• [TASK REQUIREMENTS]:
Produce a verbatim copy of the entries listed below.
** GIVEN ENTRIES follows **
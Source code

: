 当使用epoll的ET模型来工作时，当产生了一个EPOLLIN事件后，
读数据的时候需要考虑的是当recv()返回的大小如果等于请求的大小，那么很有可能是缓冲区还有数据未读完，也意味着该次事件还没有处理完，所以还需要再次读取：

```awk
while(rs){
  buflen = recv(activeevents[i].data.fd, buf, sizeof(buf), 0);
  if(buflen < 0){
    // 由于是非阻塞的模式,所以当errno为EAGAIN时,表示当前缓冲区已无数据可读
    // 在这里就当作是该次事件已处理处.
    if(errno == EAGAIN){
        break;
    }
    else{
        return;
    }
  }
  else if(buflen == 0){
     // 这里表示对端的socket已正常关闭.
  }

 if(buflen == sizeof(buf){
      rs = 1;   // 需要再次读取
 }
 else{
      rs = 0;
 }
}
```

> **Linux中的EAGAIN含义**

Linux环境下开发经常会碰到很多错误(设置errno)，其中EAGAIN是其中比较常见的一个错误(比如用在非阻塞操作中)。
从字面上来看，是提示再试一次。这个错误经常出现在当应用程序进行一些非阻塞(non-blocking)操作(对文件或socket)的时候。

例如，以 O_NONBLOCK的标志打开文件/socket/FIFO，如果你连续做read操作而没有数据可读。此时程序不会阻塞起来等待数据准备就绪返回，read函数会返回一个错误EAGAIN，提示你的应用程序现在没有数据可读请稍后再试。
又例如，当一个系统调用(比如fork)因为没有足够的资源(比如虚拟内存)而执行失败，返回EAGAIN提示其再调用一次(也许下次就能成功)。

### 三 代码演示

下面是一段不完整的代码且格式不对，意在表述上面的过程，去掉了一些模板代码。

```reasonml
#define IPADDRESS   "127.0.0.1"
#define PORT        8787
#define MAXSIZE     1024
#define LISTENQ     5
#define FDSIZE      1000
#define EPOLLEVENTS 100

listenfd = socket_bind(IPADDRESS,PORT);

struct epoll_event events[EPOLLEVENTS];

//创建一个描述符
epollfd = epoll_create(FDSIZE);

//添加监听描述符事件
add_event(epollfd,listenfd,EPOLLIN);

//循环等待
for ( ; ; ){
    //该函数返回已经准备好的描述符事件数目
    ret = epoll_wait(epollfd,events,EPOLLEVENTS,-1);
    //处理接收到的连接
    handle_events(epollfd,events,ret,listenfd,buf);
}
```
** End of GIVEN ENTRIES **
• [RESULT OF THE EXERCISE]:
Source code

: 当使用epoll的ET模型来工作时，当产生了一个EPOLLIN事件后，
读数据的时候需要考虑的是当recv()返回的大小如果等于请求的大小，那么很有可能是缓冲区还有数据未读完，也意味着该次事件还没有处理完，所以还需要再次读取：

```awk
while(rs){
  buflen = recv(activeevents[i].data.fd, buf, sizeof(buf), 0);
  if(buflen < 0){
    // 由于是非阻塞的模式,所以当errno为EAGAIN时,表示当前缓冲区已无数据可读
    // 在这里就当作是该次事件已处理处.
    if(errno == EAGAIN){
        break;
    }
    else{
        return;
    }
  }
  else if(buflen == 0){
     // 这里表示对端的socket已正常关闭.
  }

 if(buflen == sizeof(buf){
      rs = 1;   // 需要再次读取
 }
 else{
      rs = 0;
 }
}
```

> **Linux中的EAGAIN含义**

Linux环境下开发经常会碰到很多错误(设置errno)，其中EAGAIN是其中比较常见的一个错误(比如用在非阻塞操作中)。
从字面上来看，是提示再试一次。这个错误经常出现在当应用程序进行一些非阻塞(non-blocking)操作(对文件或socket)的时候。

例如，以 O_NONBLOCK的标志打开文件/socket/FIFO，如果你连续做read操作而没有数据可读。此时程序不会阻塞起来等待数据准备就绪返回，read函数会返回一个错误EAGAIN，提示你的应用程序现在没有数据可读请稍后再试。
又例如，当一个系统调用(比如fork)因为没有足够的资源(比如虚拟内存)而执行失败，返回EAGAIN提示其再调用一次(也许下次就能成功)。

### 三 代码演示

下面是一段不完整的代码且格式不对，意在表述上面的过程，去掉了一些模板代码。

```reasonml
#define IPADDRESS   "127.0.0.1"
#define PORT        8787
#define MAXSIZE     1024
#define LISTENQ     5
#define FDSIZE      1000
#define EPOLLEVENTS 100

listenfd = socket_bind(IPADDRESS,PORT);

struct epoll_event events[EPOLLEVENTS];

//创建一个描述符
epollfd = epoll_create(FDSIZE);

//添加监听描述符事件
add_event(epollfd,listenfd,EPOLLIN);

//循环等待
for ( ; ; ){
    //该函数返回已经准备好的描述符事件数目
    ret = epoll_wait(epollfd,events,EPOLLEVENTS,-1);
    //处理接收到的连接
    handle_events(epollfd,events,ret,listenfd,buf);
}
```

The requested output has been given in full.